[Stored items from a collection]
--- START ---
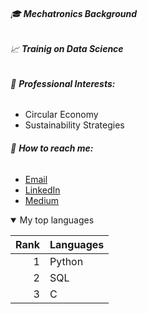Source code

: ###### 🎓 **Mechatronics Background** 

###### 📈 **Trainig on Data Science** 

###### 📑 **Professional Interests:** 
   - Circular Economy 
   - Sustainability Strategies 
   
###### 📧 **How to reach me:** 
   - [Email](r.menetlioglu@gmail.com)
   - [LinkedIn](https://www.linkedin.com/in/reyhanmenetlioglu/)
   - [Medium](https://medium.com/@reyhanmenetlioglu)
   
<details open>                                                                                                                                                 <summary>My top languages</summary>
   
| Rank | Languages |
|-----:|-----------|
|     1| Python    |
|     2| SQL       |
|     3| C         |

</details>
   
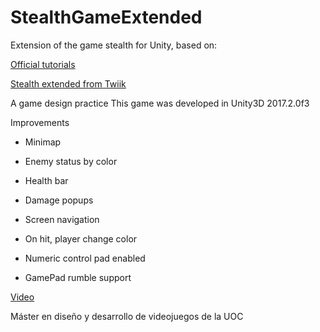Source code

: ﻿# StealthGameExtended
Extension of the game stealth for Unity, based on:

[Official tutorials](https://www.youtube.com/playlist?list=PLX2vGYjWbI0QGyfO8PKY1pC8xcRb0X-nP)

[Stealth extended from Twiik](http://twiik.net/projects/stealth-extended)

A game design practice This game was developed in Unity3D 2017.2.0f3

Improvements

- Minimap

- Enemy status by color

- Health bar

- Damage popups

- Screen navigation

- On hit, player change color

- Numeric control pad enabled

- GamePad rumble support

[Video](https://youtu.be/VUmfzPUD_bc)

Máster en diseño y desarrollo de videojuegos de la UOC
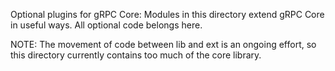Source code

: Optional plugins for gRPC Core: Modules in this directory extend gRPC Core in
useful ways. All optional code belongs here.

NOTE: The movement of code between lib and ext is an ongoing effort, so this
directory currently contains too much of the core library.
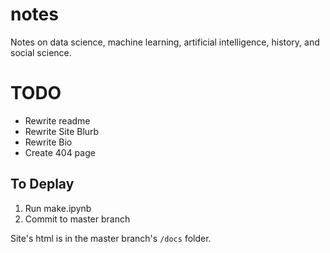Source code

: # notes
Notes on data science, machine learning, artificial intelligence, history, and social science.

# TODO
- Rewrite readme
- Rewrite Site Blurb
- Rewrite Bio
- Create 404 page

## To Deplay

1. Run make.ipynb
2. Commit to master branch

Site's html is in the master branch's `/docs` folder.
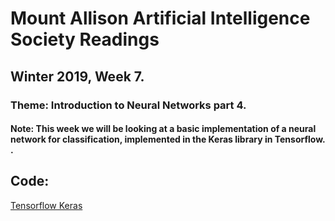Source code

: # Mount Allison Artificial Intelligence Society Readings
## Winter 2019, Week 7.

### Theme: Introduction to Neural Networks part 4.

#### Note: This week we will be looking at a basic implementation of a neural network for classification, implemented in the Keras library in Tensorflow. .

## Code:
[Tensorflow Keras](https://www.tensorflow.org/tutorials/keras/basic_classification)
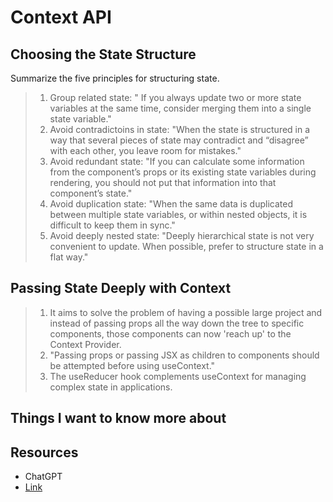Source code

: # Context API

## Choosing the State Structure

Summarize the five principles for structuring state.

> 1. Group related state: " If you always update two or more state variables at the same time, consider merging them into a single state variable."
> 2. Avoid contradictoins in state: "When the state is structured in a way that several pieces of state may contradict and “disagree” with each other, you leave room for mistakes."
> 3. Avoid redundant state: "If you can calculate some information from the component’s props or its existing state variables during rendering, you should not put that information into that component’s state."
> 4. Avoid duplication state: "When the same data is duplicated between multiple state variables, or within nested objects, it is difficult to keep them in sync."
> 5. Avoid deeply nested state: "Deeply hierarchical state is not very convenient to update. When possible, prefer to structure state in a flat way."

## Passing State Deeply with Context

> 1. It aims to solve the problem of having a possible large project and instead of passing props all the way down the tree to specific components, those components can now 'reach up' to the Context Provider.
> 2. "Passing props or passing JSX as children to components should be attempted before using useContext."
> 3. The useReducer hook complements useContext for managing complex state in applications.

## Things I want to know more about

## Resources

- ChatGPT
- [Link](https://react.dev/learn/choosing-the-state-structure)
--- END ---
### Work request
Go through the data and return every word of it verbatim, leaving out the pictures.

### Answer to this task
Source code

: ###### 🎓 **Mechatronics Background** 

###### 📈 **Trainig on Data Science** 

###### 📑 **Professional Interests:** 
   - Circular Economy 
   - Sustainability Strategies 
   
###### 📧 **How to reach me:** 
   - [Email](r.menetlioglu@gmail.com)
   - [LinkedIn](https://www.linkedin.com/in/reyhanmenetlioglu/)
   - [Medium](https://medium.com/@reyhanmenetlioglu)
   
<details open>                                                                                                                                                 <summary>My top languages</summary>
   
| Rank | Languages |
|-----:|-----------|
|     1| Python    |
|     2| SQL       |
|     3| C         |

</details>
   
Source code

: ﻿# StealthGameExtended
Extension of the game stealth for Unity, based on:

[Official tutorials](https://www.youtube.com/playlist?list=PLX2vGYjWbI0QGyfO8PKY1pC8xcRb0X-nP)

[Stealth extended from Twiik](http://twiik.net/projects/stealth-extended)

A game design practice This game was developed in Unity3D 2017.2.0f3

Improvements

- Minimap

- Enemy status by color

- Health bar

- Damage popups

- Screen navigation

- On hit, player change color

- Numeric control pad enabled

- GamePad rumble support

[Video](https://youtu.be/VUmfzPUD_bc)

Máster en diseño y desarrollo de videojuegos de la UOC
Source code

: Optional plugins for gRPC Core: Modules in this directory extend gRPC Core in
useful ways. All optional code belongs here.

NOTE: The movement of code between lib and ext is an ongoing effort, so this
directory currently contains too much of the core library.
Source code

: # notes
Notes on data science, machine learning, artificial intelligence, history, and social science.

# TODO
- Rewrite readme
- Rewrite Site Blurb
- Rewrite Bio
- Create 404 page

## To Deplay

1. Run make.ipynb
2. Commit to master branch

Site's html is in the master branch's `/docs` folder.
Source code

: # Mount Allison Artificial Intelligence Society Readings
## Winter 2019, Week 7.

### Theme: Introduction to Neural Networks part 4.

#### Note: This week we will be looking at a basic implementation of a neural network for classification, implemented in the Keras library in Tensorflow. .

## Code:
[Tensorflow Keras](https://www.tensorflow.org/tutorials/keras/basic_classification)
Source code

: # Context API

## Choosing the State Structure

Summarize the five principles for structuring state.

> 1. Group related state: " If you always update two or more state variables at the same time, consider merging them into a single state variable."
> 2. Avoid contradictoins in state: "When the state is structured in a way that several pieces of state may contradict and “disagree” with each other, you leave room for mistakes."
> 3. Avoid redundant state: "If you can calculate some information from the component’s props or its existing state variables during rendering, you should not put that information into that component’s state."
> 4. Avoid duplication state: "When the same data is duplicated between multiple state variables, or within nested objects, it is difficult to keep them in sync."
> 5. Avoid deeply nested state: "Deeply hierarchical state is not very convenient to update. When possible, prefer to structure state in a flat way."

## Passing State Deeply with Context

> 1. It aims to solve the problem of having a possible large project and instead of passing props all the way down the tree to specific components, those components can now 'reach up' to the Context Provider.
> 2. "Passing props or passing JSX as children to components should be attempted before using useContext."
> 3. The useReducer hook complements useContext for managing complex state in applications.

## Things I want to know more about

## Resources

- ChatGPT
- [Link](https://react.dev/learn/choosing-the-state-structure)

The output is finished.